5. The data processing method of claim 4, wherein the step of storing the data to be stored from the source database into the index corresponding to the time dimension comprises:

calling a read thread to read data to be stored in a source database to a storage queue, and calling an idle write thread from a thread pool to take out the data to be stored in the storage queue;

carrying out structuralization processing on the data to be stored taken out by the write thread to acquire target data to be stored;

and when the data volume of the target data to be stored reaches a preset number, storing the data to be stored in the index corresponding to the time dimension.
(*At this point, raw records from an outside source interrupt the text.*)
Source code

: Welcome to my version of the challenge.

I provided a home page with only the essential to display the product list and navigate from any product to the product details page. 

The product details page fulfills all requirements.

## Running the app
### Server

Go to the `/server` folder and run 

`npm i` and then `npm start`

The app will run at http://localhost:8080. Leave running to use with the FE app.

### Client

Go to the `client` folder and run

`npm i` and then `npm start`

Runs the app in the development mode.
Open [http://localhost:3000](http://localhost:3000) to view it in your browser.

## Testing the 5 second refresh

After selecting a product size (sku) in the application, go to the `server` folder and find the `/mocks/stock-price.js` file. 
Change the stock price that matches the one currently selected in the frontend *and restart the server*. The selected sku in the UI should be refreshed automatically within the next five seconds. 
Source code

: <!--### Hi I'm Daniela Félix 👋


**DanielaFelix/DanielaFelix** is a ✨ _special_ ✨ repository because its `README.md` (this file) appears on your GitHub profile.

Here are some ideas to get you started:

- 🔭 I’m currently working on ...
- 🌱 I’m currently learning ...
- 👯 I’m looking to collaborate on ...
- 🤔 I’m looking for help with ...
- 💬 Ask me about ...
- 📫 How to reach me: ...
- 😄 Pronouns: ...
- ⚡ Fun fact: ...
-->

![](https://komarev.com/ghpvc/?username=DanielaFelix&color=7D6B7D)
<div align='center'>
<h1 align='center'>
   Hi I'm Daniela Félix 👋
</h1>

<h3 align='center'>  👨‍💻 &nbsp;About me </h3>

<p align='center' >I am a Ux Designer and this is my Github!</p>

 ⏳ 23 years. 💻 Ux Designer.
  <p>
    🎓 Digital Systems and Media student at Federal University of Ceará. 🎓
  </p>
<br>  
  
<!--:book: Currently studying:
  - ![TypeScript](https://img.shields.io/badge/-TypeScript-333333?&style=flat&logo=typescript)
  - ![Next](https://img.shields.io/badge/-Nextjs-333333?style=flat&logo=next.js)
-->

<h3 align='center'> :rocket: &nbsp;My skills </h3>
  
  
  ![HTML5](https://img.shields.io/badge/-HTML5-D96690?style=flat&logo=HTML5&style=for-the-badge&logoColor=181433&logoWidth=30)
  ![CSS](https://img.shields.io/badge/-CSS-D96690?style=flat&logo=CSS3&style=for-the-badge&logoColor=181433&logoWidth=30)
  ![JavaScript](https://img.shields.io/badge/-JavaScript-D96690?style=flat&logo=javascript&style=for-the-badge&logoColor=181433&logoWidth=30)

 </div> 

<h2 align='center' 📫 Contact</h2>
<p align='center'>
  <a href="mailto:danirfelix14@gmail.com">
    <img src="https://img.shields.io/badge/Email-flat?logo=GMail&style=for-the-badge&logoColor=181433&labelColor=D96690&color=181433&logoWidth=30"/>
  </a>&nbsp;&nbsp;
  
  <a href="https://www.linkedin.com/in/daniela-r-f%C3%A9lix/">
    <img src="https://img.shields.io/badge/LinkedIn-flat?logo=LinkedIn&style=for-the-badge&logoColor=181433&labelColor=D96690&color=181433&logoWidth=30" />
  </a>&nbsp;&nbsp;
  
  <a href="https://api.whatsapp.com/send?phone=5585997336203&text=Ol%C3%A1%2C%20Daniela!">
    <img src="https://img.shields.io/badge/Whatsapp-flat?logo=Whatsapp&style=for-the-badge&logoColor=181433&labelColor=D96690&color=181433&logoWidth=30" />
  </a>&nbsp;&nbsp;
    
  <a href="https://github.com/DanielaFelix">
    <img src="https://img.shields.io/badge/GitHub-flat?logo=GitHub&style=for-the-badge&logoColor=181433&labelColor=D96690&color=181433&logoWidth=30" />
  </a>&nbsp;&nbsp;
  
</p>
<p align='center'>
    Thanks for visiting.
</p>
6. The data processing method of claim 5, wherein after the step of invoking an idle write thread to fetch data to be stored in the store queue, further comprising:

judging whether the storage queue has data to be stored or not;

if the data to be stored exists in the storage queue, returning to execute the step of calling an idle write thread from a thread pool to take out the data to be stored in the storage queue;

continuing to execute the step of carrying out structuralization processing on the data to be stored taken out by the write thread to obtain target data to be stored;

and continuing to execute the step of storing the data to be stored in the index corresponding to the time dimension when the data volume of the target data to be stored reaches a preset number.

7. The data processing method according to any one of claims 1 to 6, wherein the step of respectively obtaining the query threads corresponding to the respective query conditions and respectively obtaining the target data corresponding to the respective query conditions from the data repository through the query threads comprises:

determining a query index matched with each query condition, and acquiring a query thread corresponding to the query index;

and respectively acquiring target data corresponding to each query condition from the data storage library according to each query thread.
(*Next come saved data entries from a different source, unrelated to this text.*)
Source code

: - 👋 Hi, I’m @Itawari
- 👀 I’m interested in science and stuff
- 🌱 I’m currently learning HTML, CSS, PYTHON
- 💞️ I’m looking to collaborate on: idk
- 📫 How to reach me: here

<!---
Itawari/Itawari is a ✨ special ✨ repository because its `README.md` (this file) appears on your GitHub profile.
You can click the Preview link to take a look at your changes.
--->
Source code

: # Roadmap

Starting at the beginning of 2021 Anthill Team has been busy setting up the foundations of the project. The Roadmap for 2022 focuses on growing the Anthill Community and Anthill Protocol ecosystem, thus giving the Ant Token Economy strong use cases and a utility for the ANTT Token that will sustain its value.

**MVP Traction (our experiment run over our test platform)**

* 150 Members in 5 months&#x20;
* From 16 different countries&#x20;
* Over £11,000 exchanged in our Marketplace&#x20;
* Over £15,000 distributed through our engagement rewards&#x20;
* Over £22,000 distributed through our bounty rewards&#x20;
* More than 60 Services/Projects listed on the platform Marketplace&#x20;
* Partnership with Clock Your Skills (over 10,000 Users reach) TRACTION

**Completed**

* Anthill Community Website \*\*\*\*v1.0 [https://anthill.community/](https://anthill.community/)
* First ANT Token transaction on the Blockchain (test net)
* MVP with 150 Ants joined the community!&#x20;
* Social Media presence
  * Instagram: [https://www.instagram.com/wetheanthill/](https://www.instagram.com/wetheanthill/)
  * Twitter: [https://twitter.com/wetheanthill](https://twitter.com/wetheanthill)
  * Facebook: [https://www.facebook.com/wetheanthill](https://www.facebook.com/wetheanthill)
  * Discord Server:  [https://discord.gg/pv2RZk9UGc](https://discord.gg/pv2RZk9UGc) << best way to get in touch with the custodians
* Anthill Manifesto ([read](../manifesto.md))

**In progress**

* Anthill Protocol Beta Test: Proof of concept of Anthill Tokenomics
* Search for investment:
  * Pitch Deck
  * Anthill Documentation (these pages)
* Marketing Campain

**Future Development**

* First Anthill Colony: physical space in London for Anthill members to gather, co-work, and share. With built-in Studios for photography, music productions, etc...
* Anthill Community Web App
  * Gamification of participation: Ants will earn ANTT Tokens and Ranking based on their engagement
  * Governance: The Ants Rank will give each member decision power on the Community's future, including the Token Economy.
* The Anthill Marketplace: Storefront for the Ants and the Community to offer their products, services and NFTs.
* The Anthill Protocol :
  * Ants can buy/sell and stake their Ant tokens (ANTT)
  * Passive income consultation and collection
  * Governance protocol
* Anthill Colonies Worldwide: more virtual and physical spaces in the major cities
8. A data processing apparatus, characterized in that the data processing apparatus comprises:

the receiving module is used for receiving a data query request sent by a client and determining at least one query condition corresponding to the data query request;

the acquisition module is used for respectively acquiring the query threads corresponding to the query conditions and respectively acquiring the target query data corresponding to the query conditions from the data repository through the query threads;

and the aggregation module is used for performing aggregation classification on at least one target query data to obtain a query result corresponding to the data query request.
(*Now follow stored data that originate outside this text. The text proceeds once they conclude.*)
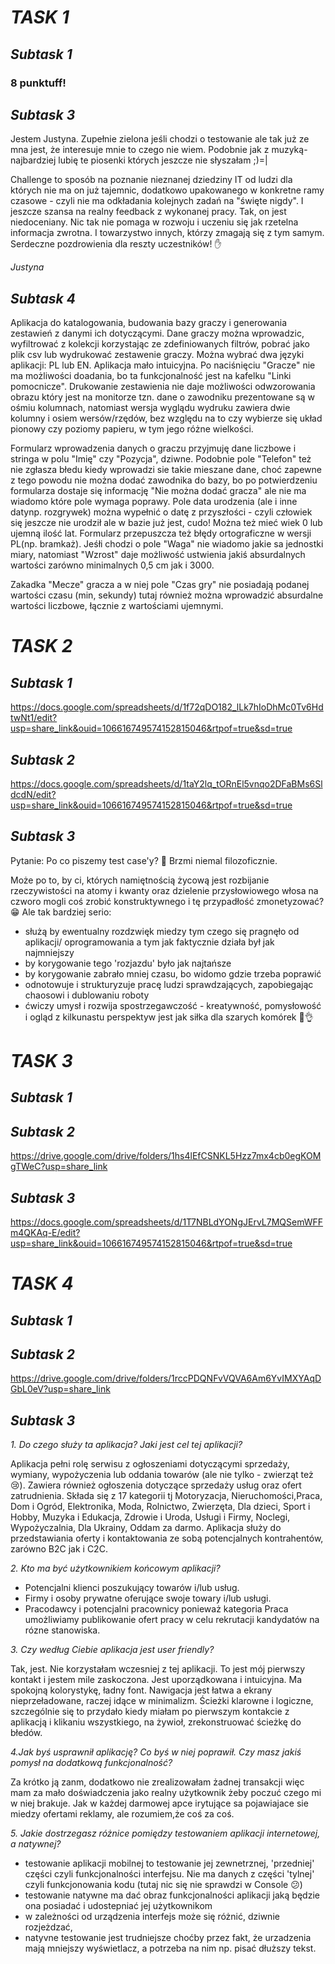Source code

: # _TASK 1_


## _Subtask 1_

### 8 punktuff!


## _Subtask 3_

Jestem Justyna. Zupełnie zielona jeśli chodzi o testowanie ale tak już ze mna jest, że interesuje mnie to czego nie wiem. Podobnie jak z muzyką-najbardziej lubię te piosenki których jeszcze nie słyszałam ;)=|

Challenge to sposób na poznanie nieznanej dziedziny IT od ludzi dla których nie ma on już tajemnic, dodatkowo upakowanego w konkretne ramy czasowe - czyli nie ma odkładania kolejnych zadań na "święte nigdy". I jeszcze szansa na realny feedback z wykonanej pracy. Tak, on jest niedoceniany. Nic tak nie pomaga w rozwoju i uczeniu się jak rzetelna informacja zwrotna. I towarzystwo innych, którzy zmagają się z tym samym. Serdeczne pozdrowienia dla reszty uczestników! ✋

*Justyna*

## _Subtask 4_

Aplikacja do katalogowania, budowania bazy graczy i generowania zestawień z danymi ich dotyczącymi. Dane graczy można wprowadzic, wyfiltrować z kolekcji korzystając ze zdefiniowanych filtrów, pobrać jako plik csv lub wydrukować zestawenie graczy. Można wybrać dwa języki aplikacji: PL lub EN. Aplikacja mało intuicyjna. Po naciśnięciu "Gracze" nie ma możliwości doadania, bo ta funkcjonalność jest na kafelku "Linki pomocnicze".
Drukowanie zestawienia nie daje możliwości odwzorowania obrazu który jest na monitorze tzn. dane o zawodniku prezentowane są w ośmiu kolumnach, natomiast wersja wyglądu wydruku zawiera dwie kolumny i osiem wersów/rzędów, bez względu na to czy wybierze się układ pionowy czy poziomy papieru, w tym jego różne wielkości.

Formularz wprowadzenia danych o graczu przyjmuję dane liczbowe i stringa w polu "Imię" czy "Pozycja", dziwne. Podobnie pole "Telefon" też nie zgłasza błedu kiedy wprowadzi sie takie mieszane dane, choć zapewne z tego powodu nie można dodać zawodnika do bazy, bo po potwierdzeniu formularza dostaje się informację "Nie można dodać gracza" ale nie ma wiadomo które pole wymaga poprawy. Pole data urodzenia (ale i inne datynp. rozgrywek) można wypełnić o datę z przyszłości - czyli  człowiek się jeszcze nie urodził ale w bazie już jest, cudo! Można też mieć wiek 0 lub ujemną ilość lat. 
Formularz przepuszcza też błędy ortograficzne w wersji PL(np. bramkaż). Jeśłi chodzi o pole "Waga" nie wiadomo jakie sa jednostki miary, natomiast "Wzrost" daje możliwość ustwienia jakiś absurdalnych wartości zarówno minimalnych  0,5 cm jak i 3000.

Zakadka "Mecze" gracza a w niej pole "Czas gry" nie posiadają podanej wartości czasu (min, sekundy) tutaj również można wprowadzić absurdalne wartości liczbowe, łącznie z wartościami ujemnymi.


# _TASK 2_

## _Subtask 1_
https://docs.google.com/spreadsheets/d/1f72qDO182_lLk7hIoDhMc0Tv6HdtwNt1/edit?usp=share_link&ouid=106616749574152815046&rtpof=true&sd=true

## _Subtask 2_
https://docs.google.com/spreadsheets/d/1taY2lq_tORnEl5vnqo2DFaBMs6SldcdN/edit?usp=share_link&ouid=106616749574152815046&rtpof=true&sd=true

## _Subtask 3_
Pytanie: Po co piszemy test case'y? 🤔
Brzmi niemal filozoficznie.

Może po to, by ci, których namiętnością życową jest rozbijanie rzeczywistości na atomy i kwanty oraz dzielenie przysłowiowego włosa na czworo mogli coś zrobić konstruktywnego i tę przypadłość zmonetyzować?😁 Ale tak bardziej serio:

* służą by ewentualny rozdzwięk miedzy tym czego się pragnęło od aplikacji/ oprogramowania a tym jak faktycznie działa był jak najmniejszy
* by korygowanie tego 'rozjazdu' było jak najtańsze
* by korygowanie zabrało mniej czasu, bo widomo gdzie trzeba poprawić
* odnotowuje i strukturyzuje  pracę ludzi sprawdzających, zapobiegając chaosowi i dublowaniu roboty
* ćwiczy umysł i rozwija spostrzegawczość - kreatywność, pomysłowość i ogląd z kilkunastu perspektyw jest jak siłka dla szarych komórek  💪👌

# _TASK 3_

## _Subtask 1_
## _Subtask 2_
https://drive.google.com/drive/folders/1hs4lEfCSNKL5Hzz7mx4cb0egKOMgTWeC?usp=share_link

## _Subtask 3_
https://docs.google.com/spreadsheets/d/1T7NBLdYONgJErvL7MQSemWFFm4QKAq-E/edit?usp=share_link&ouid=106616749574152815046&rtpof=true&sd=true


# _TASK 4_

## _Subtask 1_
## _Subtask 2_

https://drive.google.com/drive/folders/1rccPDQNFvVQVA6Am6YvIMXYAqDGbL0eV?usp=share_link

## _Subtask 3_
_1. Do czego służy ta aplikacja? Jaki jest cel tej aplikacji?_

Aplikacja pełni rolę serwisu z ogłoszeniami dotyczącymi sprzedaży, wymiany, wypożyczenia lub oddania towarów (ale nie tylko - zwierząt też 😢). Zawiera również ogłoszenia dotyczące sprzedaży usług oraz ofert zatrudnienia.  Składa się z 17 kategorii tj Motoryzacja, Nieruchomości,Praca, Dom i Ogród, Elektronika, Moda, Rolnictwo, Zwierzęta, Dla dzieci, Sport i Hobby, Muzyka i Edukacja, Zdrowie i Uroda, Usługi i Firmy, Noclegi, Wypożyczalnia, Dla Ukrainy, Oddam za darmo. Aplikacja służy do przedstawiania oferty i kontaktowania ze sobą potencjalnych kontrahentów, zarówno B2C jak i C2C.

_2. Kto ma być użytkownikiem końcowym aplikacji?_

* Potencjalni klienci poszukujący towarów i/lub usług.
* Firmy i osoby prywatne oferujące swoje towary i/lub usługi. 
* Pracodawcy i potencjalni pracownicy ponieważ kategoria Praca umożliwiamy publikowanie ofert pracy w celu rekrutacji  kandydatów na rózne stanowiska.

_3. Czy według Ciebie aplikacja jest user friendly?_

Tak, jest. Nie korzystałam wczesniej z tej aplikacji. To jest mój pierwszy kontakt i jestem mile zaskoczona. Jest uporządkowana i intuicyjna. Ma spokojną kolorystykę, ładny font. Nawigacja jest łatwa a ekrany nieprzeładowane, raczej idące w minimalizm. Ścieżki klarowne i logiczne, szczególnie się to przydało kiedy miałam po pierwszym kontakcie z aplikacją i klikaniu wszystkiego, na żywioł, zrekonstruować ścieżkę do błedów. 

_4.Jak byś usprawnił aplikację? Co byś w niej poprawił. Czy masz jakiś pomysł na dodatkową funkcjonalność?_

Za krótko ją zanm, dodatkowo nie zrealizowałam żadnej transakcji więc mam za mało doświadczenia jako realny użytkownik żeby poczuć czego mi w niej brakuje. Jak w każdej darmowej apce irytujące sa pojawiajace sie miedzy ofertami reklamy, ale rozumiem,że coś za coś.

_5. Jakie dostrzegasz różnice pomiędzy testowaniem aplikacji internetowej, a natywnej?_

* testowanie aplikacji mobilnej to testowanie jej zewnetrznej, 'przedniej' części czyli funkcjonalności interfejsu. Nie ma danych z części 'tylnej' czyli   funkcjonowania kodu (tutaj  nic się nie sprawdzi w Console 😕)
* testowanie natywne ma dać obraz funkcjonalności aplikacji jaką będzie ona posiadać i udostepniać jej użytkownikom 
* w zależności od urządzenia interfejs może się różnić, dziwnie rozjeżdzać, 
* natyvne testowanie jest trudniejsze choćby przez fakt, że urzadzenia mają mniejszy wyświetlacz, a potrzeba na nim np. pisać dłuższy tekst.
9. A data processing device comprising a processor, a memory and a data processing program stored in the memory, which data processing program, when executed by the processor, carries out the steps of the data processing method according to any one of claims 1 to 7.

10. A computer storage medium, having stored thereon a data processing program which, when executed by a processor, implements the steps of the data processing method according to any one of claims 1 to 7.